For SeroBA version 0.1.3 and greater, download the database provided within this git repository:
for git user:
clone the git repository:
git clone https://github.com/sanger-pathogens/seroba.git
copy the databse to a directory:
cp -r seroba/database my_directory
delete the git repository to clean up your system:
rm -r seroba
- Continue with Step 2.
for svn user:
- Install svn
svn checkout "https://github.com/sanger-pathogens/seroba/trunk/database"
- Continue with Step 2.
############################
For SeroBA version 0.1.2 and smaller:
usage: seroba getPneumocat <database dir>
Downloads PneumoCat and build an tsv formatted meta data file out of it
positional arguments:
database dir directory to store the PneumoCats capsular type variant (CTV) database
###########################
usage: seroba createDBs <database dir> <kmer size>
Creates a Database for kmc and ariba
positional arguments:
database dir output directory for kmc and ariba Database
kmer size kmer_size you want to use for kmc , recommended = 71
usage: seroba runSerotyping [options] <databases directory> <read1> <read2> <prefix>
Example : seroba createDBs my_database/ 71
Identify serotype of your input data
positional arguments:
database dir path to database directory
read1 forward read file
read2 reverse read file
prefix unique prefix
optional arguments:
-h, --help show this help message and exit
Other options:
--noclean NOCLEAN Do not clean up intermediate files (assemblies, ariba
report)
--coverage COVERAGE threshold for k-mer coverage of the reference sequence (default = 20)
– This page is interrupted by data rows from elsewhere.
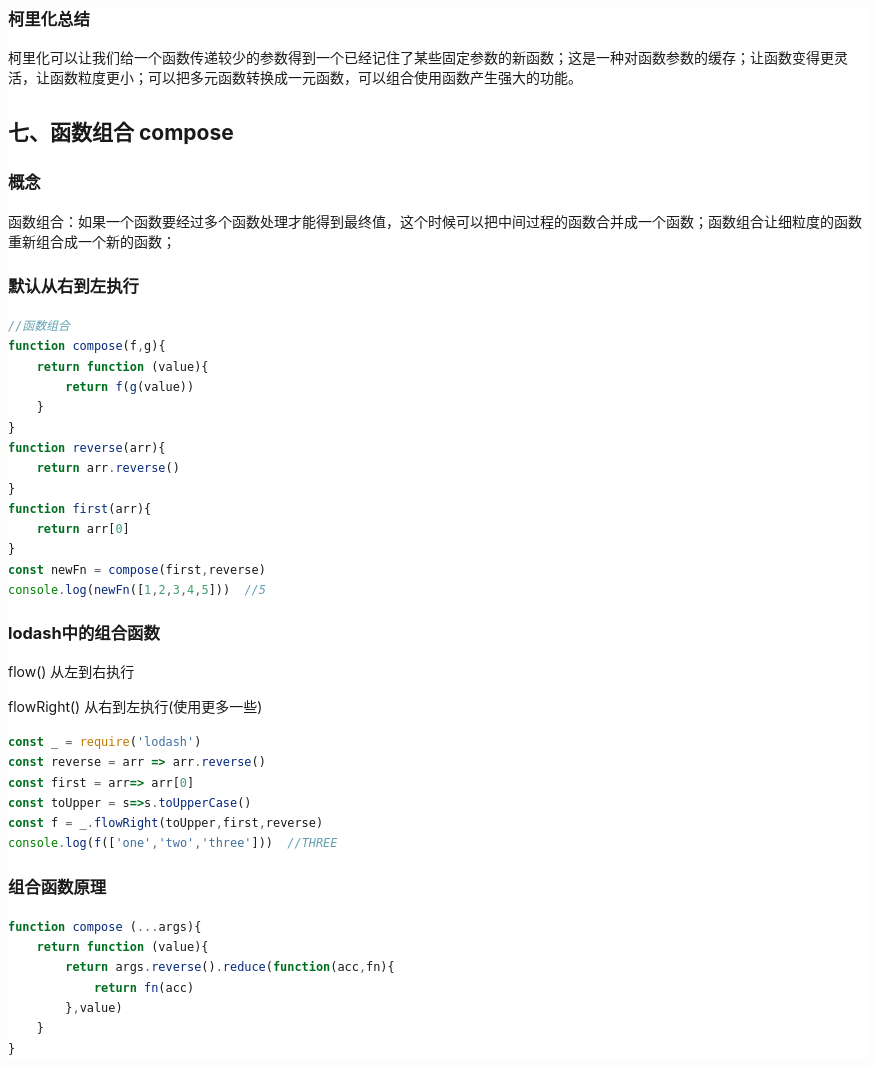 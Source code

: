 ### 柯里化总结

柯里化可以让我们给一个函数传递较少的参数得到一个已经记住了某些固定参数的新函数；这是一种对函数参数的缓存；让函数变得更灵活，让函数粒度更小；可以把多元函数转换成一元函数，可以组合使用函数产生强大的功能。

## 七、函数组合 compose

### 概念

函数组合：如果一个函数要经过多个函数处理才能得到最终值，这个时候可以把中间过程的函数合并成一个函数；函数组合让细粒度的函数重新组合成一个新的函数；

### 默认从右到左执行

```js
//函数组合
function compose(f,g){
    return function (value){
        return f(g(value))
    }
}
function reverse(arr){
    return arr.reverse()
}
function first(arr){
    return arr[0]
}
const newFn = compose(first,reverse)
console.log(newFn([1,2,3,4,5]))  //5
```

### lodash中的组合函数

flow() 从左到右执行

flowRight() 从右到左执行(使用更多一些)

```js
const _ = require('lodash')
const reverse = arr => arr.reverse()
const first = arr=> arr[0]
const toUpper = s=>s.toUpperCase()
const f = _.flowRight(toUpper,first,reverse)
console.log(f(['one','two','three']))  //THREE
```

### 组合函数原理

```js
function compose (...args){
    return function (value){
        return args.reverse().reduce(function(acc,fn){
            return fn(acc)
        },value)
    }
}
```
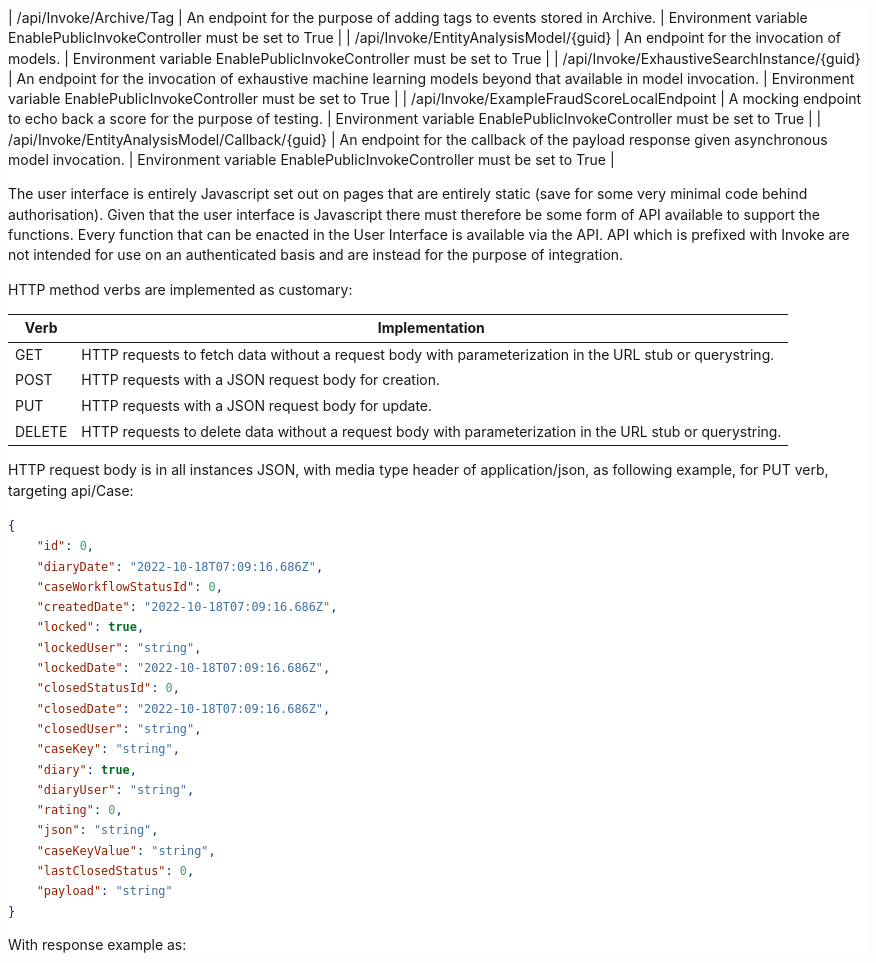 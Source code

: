 | /api/Invoke/Archive/Tag                         | An endpoint for the purpose of adding tags to events stored in Archive.                                                                                                                            | Environment variable EnablePublicInvokeController must be set to True |
| /api/Invoke/EntityAnalysisModel/{guid}          | An endpoint for the invocation of models.                                                                                                                                                          | Environment variable EnablePublicInvokeController must be set to True |
| /api/Invoke/ExhaustiveSearchInstance/{guid}     | An endpoint for the invocation of exhaustive machine learning models beyond that available in model invocation.                                                                                    | Environment variable EnablePublicInvokeController must be set to True |
| /api/Invoke/ExampleFraudScoreLocalEndpoint      | A mocking endpoint to echo back a score for the purpose of testing.                                                                                                                                | Environment variable EnablePublicInvokeController must be set to True |
| /api/Invoke/EntityAnalysisModel/Callback/{guid} | An endpoint for the callback of the payload response given asynchronous model invocation.                                                                                                          | Environment variable EnablePublicInvokeController must be set to True |

The user interface is entirely Javascript set out on pages that are entirely static (save for some very minimal code behind authorisation).  Given that the user interface is Javascript there must therefore be some form of API available to support the functions. Every function that can be enacted in the User Interface is available via the API.  API which is prefixed with Invoke are not intended for use on an authenticated basis and are instead for the purpose of integration.

HTTP method verbs are implemented as customary:

| Verb   | Implementation                                                                                            |
|--------|-----------------------------------------------------------------------------------------------------------|
| GET    | HTTP requests to fetch data without a request body with parameterization in the URL stub or querystring.  |
| POST   | HTTP requests with a JSON request body for creation.                                                      |
| PUT    | HTTP requests with a JSON request body for update.                                                        | 
| DELETE | HTTP requests to delete data without a request body with parameterization in the URL stub or querystring. |

HTTP request body is in all instances JSON, with media type header of application/json, as following example, for PUT verb, targeting api/Case:

``` json
{
    "id": 0,
    "diaryDate": "2022-10-18T07:09:16.686Z",
    "caseWorkflowStatusId": 0,
    "createdDate": "2022-10-18T07:09:16.686Z",
    "locked": true,
    "lockedUser": "string",
    "lockedDate": "2022-10-18T07:09:16.686Z",
    "closedStatusId": 0,
    "closedDate": "2022-10-18T07:09:16.686Z",
    "closedUser": "string",
    "caseKey": "string",
    "diary": true,
    "diaryUser": "string",
    "rating": 0,
    "json": "string",
    "caseKeyValue": "string",
    "lastClosedStatus": 0,
    "payload": "string"
}
```

With response example as:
Summaries the output in one tsv file
usage: seroba summary <output folder>
positional arguments:
output folder directory where the output directories from seroba runSerotyping are stored
Output
In the folder 'prefix' you will find a pred.tsv including your predicted serotype as well as en file called detailed_serogroup_info.txt including information about snps, genes, and alleles that are found in your reads. After the use of "seroba summary" a tsv file called summary.tsv is created that consists of three columns (sample Id , serotype, comments). Serotypes that do not match any reference are marked as "untypable"(v0.1.3).
Database
You can use the CTV von PneumoCat by using seroba getPneumocat. It is also possible so add new serotypes by adding the references sequence to the "references.fasta" file in the database folder. Out of the information provided by this database a TSV file is created while using seroba createDBs. You can easily put in additional genetic information for any of these serotypes in the given format.
Installation
CentOS 7
Ensure you have a development environment setup (you may have done this already):
yum -y update
yum -y groupinstall 'Development Tools'
yum -y install https://centos7.iuscommunity.org/ius-release.rpm
Install seroba and its dependancies:
yum -y install python36u python36u-pip python36u-devel zlib-devel wget which python36u-tkinter
ln -s $(which pip3.6) /usr/bin/pip3
bash <(curl -fsSL https://raw.githubusercontent.com/sanger-pathogens/seroba/master/install_dependencies.sh)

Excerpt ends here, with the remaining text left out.